Marriott International President and Chief Operating Officer Arne Sorenson told CNBC that he expects room rates and revenue to continue to rise this year.
“The business traveler has gotten back on the road,” said Sorenson, pointing out that volume started to rise year-over-year in December and those increases have persisted every month in 2010.
According to Sorenson, there has been "substantial" growth in rooms occupied by corporate travelers and that is making it possible to raise room rates.
“With each passing month, we see the gap decline,” said Sorenson, who explained that room rates on average are still about 15 percent lower than they were in 2007.
Earlier, the largest U.S. hotel company by market value reported its latest earnings. The company, which operates hotels from the Ritz Carlton to Fairfield Inn, said it swung to a profit of $83 million, or 22 cents a share, on revenue of $2.36 billion.
That topped analysts' estimates, and the company's own forecast, which called for earnings to be between 15 cents and 21 cents a share. Analysts had expected revenue to be $2.48 billion.
Last year, Marriott reported a net loss of $23 million, or 6 cents a share.

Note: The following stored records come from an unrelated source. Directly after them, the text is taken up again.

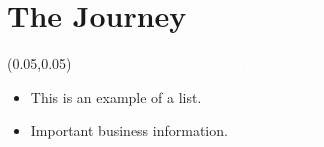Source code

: \documentclass[aspectratio=169]{beamer} %
\begin{document}

\section{The Journey}

\begin{frame}{}
    \setlength{\TPHorizModule}{\textwidth}
    \setlength{\TPVertModule}{\textwidth}
    \begin{textblock}{0.74} (0.05,0.05)
        \bfseries\large\textcolor{white}{What Have I Gotten Myself Into?}
    \end{textblock}
    \begin{itemize}
        \item This is an example of a list.
        \item Important business information.
    \end{itemize}
\end{frame}
\end{document}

Marriott's shares have risen 80 percent since March 2009, yet they have underperformed the upswing in the Dow Jones U.S. hotels index, which quadrupled in the same time period.
Sorenson dismissed the notion that occupancy needs to be around 75 percent to gain pricing power, saying it was “a gross oversimplification.” Instead, the company has begun "experimenting with prices" in the middle of the week, when it is seeing strong corporate demand.
On leisure and luxury, the COO emphasizes that leisure is not weak and “actually quite strong” compared to a year ago. The Ritz-Carlton’s year-over-year performance, however, is “stronger than any of our other brands,” adding that business consisted mainly of corporate customers.
“You can say luxury is back," he said. "When the values are right, customers are going to come and use those products.”